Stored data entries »
--- START ---

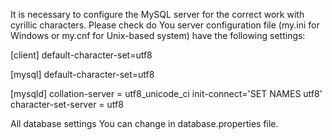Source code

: It is necessary to configure the MySQL server for the correct work with cyrillic characters.
Please check do You server configuration file (my.ini for Windows or my.cnf for Unix-based system) have the following settings:

[client]
default-character-set=utf8

[mysql]
default-character-set=utf8

[mysqld]
collation-server = utf8_unicode_ci
init-connect='SET NAMES utf8'
character-set-server = utf8

All database settings You can change in database.properties file.
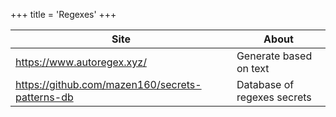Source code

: +++
title = 'Regexes'
+++


| Site | About |
| --- | --- |
| https://www.autoregex.xyz/ | Generate based on text |
| https://github.com/mazen160/secrets-patterns-db | Database of regexes secrets |

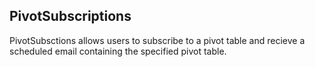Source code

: ## PivotSubscriptions

PivotSubsctions allows users to subscribe to a pivot table and recieve a scheduled email containing the specified pivot table.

--- END ---

Instructions for the task »
Start at the top line above and repeat the records verbatim, leaving images out.

Exercise response »
Source code

: It is necessary to configure the MySQL server for the correct work with cyrillic characters.
Please check do You server configuration file (my.ini for Windows or my.cnf for Unix-based system) have the following settings:

[client]
default-character-set=utf8

[mysql]
default-character-set=utf8

[mysqld]
collation-server = utf8_unicode_ci
init-connect='SET NAMES utf8'
character-set-server = utf8

All database settings You can change in database.properties file.
Source code

: +++
title = 'Regexes'
+++


| Site | About |
| --- | --- |
| https://www.autoregex.xyz/ | Generate based on text |
| https://github.com/mazen160/secrets-patterns-db | Database of regexes secrets |

Source code

: ## PivotSubscriptions

PivotSubsctions allows users to subscribe to a pivot table and recieve a scheduled email containing the specified pivot table.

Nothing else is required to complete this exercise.